Thank you for joining us in person and online from all corners of the world today!

Thank you, Chair Richard Martini, Vice-Chair Judy Nitsch and all of our tremendous trustees! Your incredible generosity, trust and support have been the wind in my sails!

Thank you, President Neeli Bendapudi for your incredibly kind and personal introduction.

Madhavi, my beloved wife, without your partnership, I wouldn't be standing here today or accomplishing as much in my life and career. Thank you.

To my daughter Charmi, son Chirag and our mini poodle Master Yoda, thank you for reminding me not to take myself too seriously, nudging me to be cool, and for making it clear to me it is your generation and the subsequent ones we should all be mindful of.
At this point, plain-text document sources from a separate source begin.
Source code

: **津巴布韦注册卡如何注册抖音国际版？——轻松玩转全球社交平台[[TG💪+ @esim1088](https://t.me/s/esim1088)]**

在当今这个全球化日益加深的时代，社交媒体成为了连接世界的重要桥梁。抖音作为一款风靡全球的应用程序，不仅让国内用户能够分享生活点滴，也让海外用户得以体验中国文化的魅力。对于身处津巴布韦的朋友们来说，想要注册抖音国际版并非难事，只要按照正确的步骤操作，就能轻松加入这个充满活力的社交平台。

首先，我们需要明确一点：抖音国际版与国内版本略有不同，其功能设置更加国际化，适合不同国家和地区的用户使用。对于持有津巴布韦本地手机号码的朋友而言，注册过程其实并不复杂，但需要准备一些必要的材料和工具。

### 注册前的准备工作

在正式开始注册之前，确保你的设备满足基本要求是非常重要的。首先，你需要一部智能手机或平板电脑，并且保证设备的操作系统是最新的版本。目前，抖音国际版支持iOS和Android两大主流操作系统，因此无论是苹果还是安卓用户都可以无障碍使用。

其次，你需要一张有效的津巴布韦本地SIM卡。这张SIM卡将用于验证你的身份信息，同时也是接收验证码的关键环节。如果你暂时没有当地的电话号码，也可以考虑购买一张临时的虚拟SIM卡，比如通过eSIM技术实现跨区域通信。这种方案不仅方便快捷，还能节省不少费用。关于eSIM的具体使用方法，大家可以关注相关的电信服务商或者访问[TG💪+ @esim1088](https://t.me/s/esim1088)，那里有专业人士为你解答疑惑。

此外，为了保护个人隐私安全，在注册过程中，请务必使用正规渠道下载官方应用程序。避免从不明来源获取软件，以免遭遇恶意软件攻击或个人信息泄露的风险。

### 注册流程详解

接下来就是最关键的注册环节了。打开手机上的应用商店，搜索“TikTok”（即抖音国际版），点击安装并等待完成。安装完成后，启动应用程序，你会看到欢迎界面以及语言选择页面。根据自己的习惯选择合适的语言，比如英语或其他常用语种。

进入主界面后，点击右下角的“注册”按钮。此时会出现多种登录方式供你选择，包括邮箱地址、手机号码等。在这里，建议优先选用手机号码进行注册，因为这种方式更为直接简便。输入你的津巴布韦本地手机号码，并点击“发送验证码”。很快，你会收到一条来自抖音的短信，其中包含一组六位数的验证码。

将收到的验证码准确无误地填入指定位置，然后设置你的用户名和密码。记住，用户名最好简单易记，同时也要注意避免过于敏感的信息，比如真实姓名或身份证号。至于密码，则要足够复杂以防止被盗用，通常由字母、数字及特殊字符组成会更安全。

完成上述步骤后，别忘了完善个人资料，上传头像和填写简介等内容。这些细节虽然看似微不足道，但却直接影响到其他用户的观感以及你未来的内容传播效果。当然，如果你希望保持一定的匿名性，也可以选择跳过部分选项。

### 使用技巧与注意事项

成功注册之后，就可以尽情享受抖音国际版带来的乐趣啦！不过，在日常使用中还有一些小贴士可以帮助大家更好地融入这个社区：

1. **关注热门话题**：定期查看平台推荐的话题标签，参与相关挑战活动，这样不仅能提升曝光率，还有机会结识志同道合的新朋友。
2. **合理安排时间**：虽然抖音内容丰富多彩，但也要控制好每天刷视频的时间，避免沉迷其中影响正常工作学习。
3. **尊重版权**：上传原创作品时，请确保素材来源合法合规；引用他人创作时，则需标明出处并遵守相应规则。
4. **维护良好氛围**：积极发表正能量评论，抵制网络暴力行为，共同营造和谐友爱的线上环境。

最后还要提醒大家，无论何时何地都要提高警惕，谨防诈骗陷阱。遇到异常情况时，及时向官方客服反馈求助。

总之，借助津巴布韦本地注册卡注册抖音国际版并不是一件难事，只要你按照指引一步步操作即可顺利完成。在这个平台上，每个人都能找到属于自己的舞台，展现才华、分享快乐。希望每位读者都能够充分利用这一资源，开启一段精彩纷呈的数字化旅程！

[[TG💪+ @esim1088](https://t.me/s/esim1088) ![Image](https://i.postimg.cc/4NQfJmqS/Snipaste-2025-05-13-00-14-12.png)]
My mother Jhansi and my sister Veni and family are watching this event live in India, and my late father Kabir is watching this special moment from the heavens. I thank them for their unconditional love and wisdom to raise our family from modest beginnings to prosperity.

Mayor Walsh, representatives of our Great Commonwealth, heads of the professional organizations, and members of the building industries and trades, this is an unprecedented confluence of diverse leaders in one place! Thank you for the historic proclamations!

Thank you to the students, faculty and staff for your kind comments and warm wishes. I am deeply touched by your love for our College. You inspire me!

Thank you to our incredible inauguration committee who have made this beautiful ceremony possible.

I extend a warm welcome to the delegates and colleagues who have arrived here from all corners of the world from Arizona to Chile.

A special shout out to my friends from the University of Pennsylvania's Executive Doctorate program in Higher Education Management who are here today in large numbers! One of them equipped me with a magic wand and a crystal ball as a welcome gift. I use them regularly. Thank you!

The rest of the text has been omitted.